Sep 4, 2015

Research Adventure with ENCODE Data

At NYU, first-year PhD students in the Sackler Institute start their first semester with a week-long full-time "Research Adventure" workshop.  I was asked (at short notice) to mentor a group of students for something in Bionformatics. Since I had recently attended the 2015 ENCODE Users Meeting, I decided to make the workshop all about working with ENCODE data.

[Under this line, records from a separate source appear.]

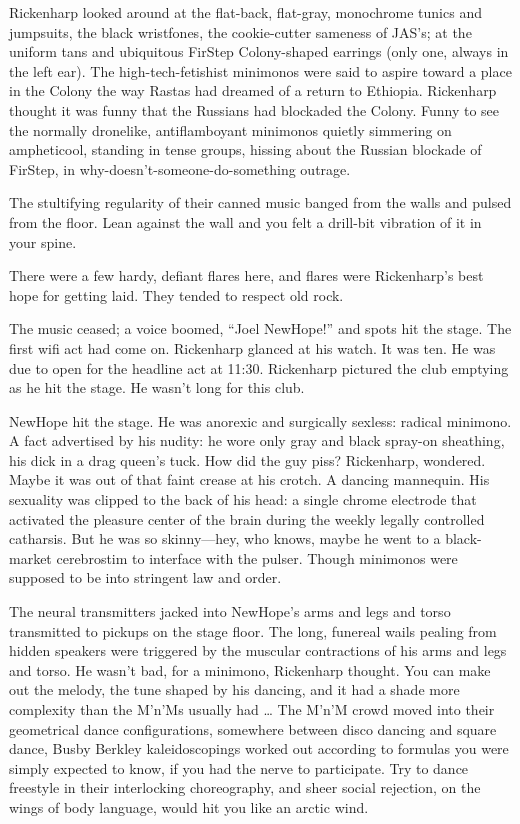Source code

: Rickenharp looked around at the flat-back, flat-gray, monochrome tunics and jumpsuits, the black wristfones, the cookie-cutter sameness of JAS’s; at the uniform tans and ubiquitous FirStep Colony-shaped earrings (only one, always in the left ear). The high-tech-fetishist minimonos were said to aspire toward a place in the Colony the way Rastas had dreamed of a return to Ethiopia. Rickenharp thought it was funny that the Russians had blockaded the Colony. Funny to see the normally dronelike, antiflamboyant minimonos quietly simmering on ampheticool, standing in tense groups, hissing about the Russian blockade of FirStep, in why-doesn’t-someone-do-something outrage.

The stultifying regularity of their canned music banged from the walls and pulsed from the floor. Lean against the wall and you felt a drill-bit vibration of it in your spine.

There were a few hardy, defiant flares here, and flares were Rickenharp’s best hope for getting laid. They tended to respect old rock.

The music ceased; a voice boomed, “Joel NewHope!” and spots hit the stage. The first wifi act had come on. Rickenharp glanced at his watch. It was ten. He was due to open for the headline act at 11:30. Rickenharp pictured the club emptying as he hit the stage. He wasn’t long for this club.

NewHope hit the stage. He was anorexic and surgically sexless: radical minimono. A fact advertised by his nudity: he wore only gray and black spray-on sheathing, his dick in a drag queen’s tuck. How did the guy piss? Rickenharp, wondered. Maybe it was out of that faint crease at his crotch. A dancing mannequin. His sexuality was clipped to the back of his head: a single chrome electrode that activated the pleasure center of the brain during the weekly legally controlled catharsis. But he was so skinny—hey, who knows, maybe he went to a black-market cerebrostim to interface with the pulser. Though minimonos were supposed to be into stringent law and order.

The neural transmitters jacked into NewHope’s arms and legs and torso transmitted to pickups on the stage floor. The long, funereal wails pealing from hidden speakers were triggered by the muscular contractions of his arms and legs and torso. He wasn’t bad, for a minimono, Rickenharp thought. You can make out the melody, the tune shaped by his dancing, and it had a shade more complexity than the M’n’Ms usually had … The M’n’M crowd moved into their geometrical dance configurations, somewhere between disco dancing and square dance, Busby Berkley kaleidoscopings worked out according to formulas you were simply expected to know, if you had the nerve to participate. Try to dance freestyle in their interlocking choreography, and sheer social rejection, on the wings of body language, would hit you like an arctic wind.

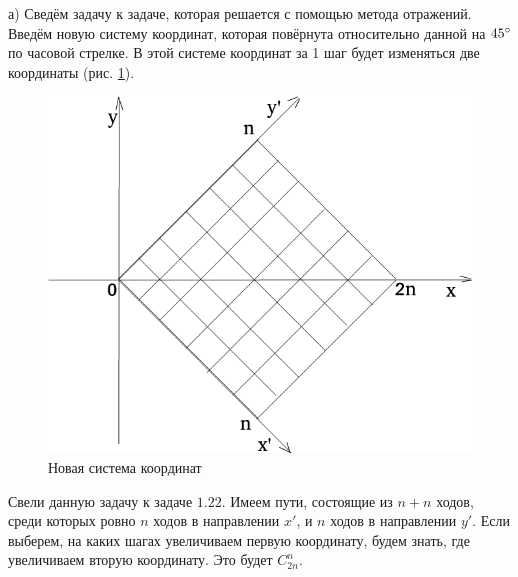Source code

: \documentclass{book}
\begin{document}
а) Сведём задачу к задаче, которая решается с помощью метода отражений.
Введём новую систему координат, которая повёрнута относительно данной на $45 \degree $ по часовой стрелке.
В этой системе координат за 1 шаг будет изменяться две координаты (рис. \ref{fig:422}).

\begin{figure}[h!]
  \centering
  \includegraphics[width=.7\textwidth]{./pictures/4_22.png}
  \caption{Новая система координат}
  \label{fig:422}
\end{figure}

Свели данную задачу к задаче $1.22$.
Имеем пути, состоящие из $n + n$ ходов, среди которых ровно $n$ ходов в направлении $x'$, и $n$ ходов в направлении $y'$.
Если выберем, на каких шагах увеличиваем первую координату, будем знать, где увеличиваем вторую координату.
Это будет $C_{2n}^n$.
\end{document}
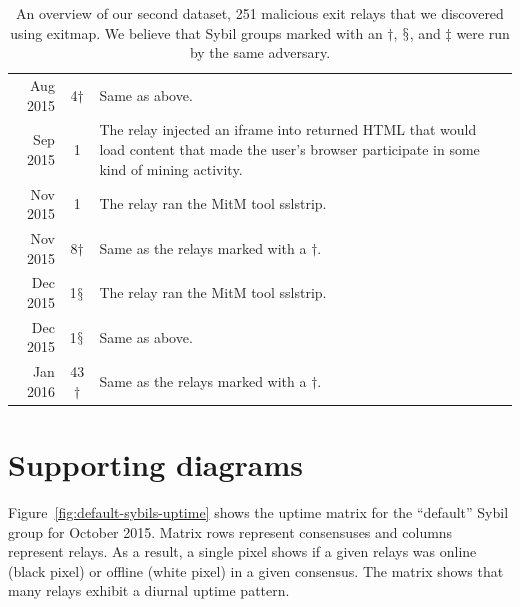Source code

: \begin{table}
\begin{tabularx}{\textwidth}{r c X}
Aug 2015 & 4$\dagger$ & Same as above. \\

Sep 2015 & 1 & The relay injected an iframe into returned HTML that would load
content that made the user's browser participate in some kind of mining
activity. \\

Nov 2015 & 1 & The relay ran the MitM tool sslstrip. \\

Nov 2015 & 8$\dagger$ & Same as the relays marked with a $\dagger$. \\

Dec 2015 & 1$\mathsection$ & The relay ran the MitM tool sslstrip. \\

Dec 2015 & 1$\mathsection$ & Same as above. \\

Jan 2016 & 43$\dagger$ & Same as the relays marked with a $\dagger$. \\
\hline
\end{tabularx}
\caption{An overview of our second dataset, 251 malicious exit relays that we
discovered using exitmap.  We believe that Sybil groups marked with an
$\dagger$, $\mathsection$, and $\ddagger$ were run by the same adversary.}
\label{tab:exitmap-dataset}
\end{table}

\section{Supporting diagrams}
Figure~\ref{fig:default-sybils-uptime} shows the uptime matrix for the
``default'' Sybil group for October 2015.  Matrix rows represent consensuses and
columns represent relays.  As a result, a single pixel shows if a given relays
was online (black pixel) or offline (white pixel) in a given consensus.  The
matrix shows that many relays exhibit a diurnal uptime pattern.

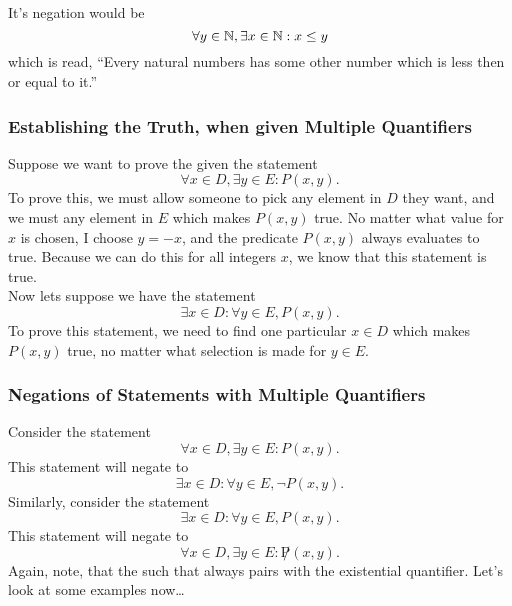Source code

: \documentclass{report}
\begin{document}
\noindent It's negation would be
$$
	\forall y\in\mathbb{N}, \exists x\in\mathbb{N}: x\leq y
$$
which is read, ``Every natural numbers has some other number which is less then or equal to it.''

\subsubsection*{Establishing the Truth, when given Multiple Quantifiers}
Suppose we want to prove the given the statement
$$
	\forall x\in D, \exists y\in E: P(x,y).
$$
To prove this, we must allow someone to pick any element in $D$ they want, and we must any element in $E$ which makes $P(x,y)$ true.
\noindent No matter what value for $x$ is chosen, I choose $y=-x$, and the predicate $P(x,y)$ always evaluates to true. Because we can do this for all integers $x$, we know that this statement is true.\\

\noindent Now lets suppose we have the statement
$$
	\exists x\in D: \forall y\in E, P(x,y).
$$
To prove this statement, we need to find one particular $x\in D$ which makes $P(x,y)$ true, no matter what selection is made for $y\in E$.

\subsubsection*{Negations of Statements with Multiple Quantifiers}
Consider the statement
$$
	\forall x\in D, \exists y\in E: P(x,y).
$$
This statement will negate to
$$
	\exists x\in D:\forall y\in E, \lnot P(x,y).
$$
Similarly, consider the statement
$$
	\exists x\in D: \forall y\in E, P(x,y).
$$
This statement will negate to
$$
	\forall x\in D, \exists y\in E: \not P(x,y).
$$
Again, note, that the such that always pairs with the existential quantifier. Let's look at some examples now\dots
{}
\end{document}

I included tutorials about access to ENCODE data, an Intro to Linux for complete computing novices (quite a few of our students), Genomic Intervals in the UCSC Genome Browser, use of BEDTools to compare genomic intervals for various factors, and an a tutorial in R for data display. Later in the week we looked at gene expression with RNA-seq using TopHat and Cufflinks. The general plan for the 5-day workshop (for 6 students) was as follows:

9-11:00 am          Lecture (2 hr): Introduction to Gene Regulation and Epigenetics
11-12:00 am        Lecture (1 hr): Use of the HighPerformance Computing Cluster
12:00-2 pm          Working Lunch with HPC System Manager (2 hr): Set up HPC account for each student, practice Linux commands, move files from laptop to HPC account
2-4 pm                  Exercise 1: Tutorials for Accessing ENCODE data through the ENCODEPortal, UCSC Genome Browser and ENSEMBL Browser

9-11:00 am          Lecture & Demo: (2 hr): The UCSC Genome Browser, BED file format, and BEDTools software
11-12:00 am        Exercise 2: BEDTools Tutorial
12-1:00 pm          Lunch
1-3:00 pm            Exercise 3: Use of ENCODE Data and BEDTools to compute the Intersection of DNAse hypersensitive sites with promoters of all RefSeq genes

9-10:30 am          Lecture: Computing Gene Expression with RNA-Seq (1.5 hr)
10:30-12 am        Exercise 4: Align ENCODE RNA-seq data to hg19 reference genome with TopHat
12-1:00 pm          Lunch
1-4 pm                  Continue work on Exercise 4

9-10:00 am          Lecture (1 hr): Intro to data visualization with R
10-12:00 am       Exercise 5: TryRCodeschool tutorial.
12-1:00 pm          Lunch
1-2:00 pm            Lecture (1 hr): Differential Gene Expression with Cufflinks
2-4:00 pm            Planning for Research Project – choose ENCODE data for transcription factors, gene expression, and epigenetic markers. Literature search.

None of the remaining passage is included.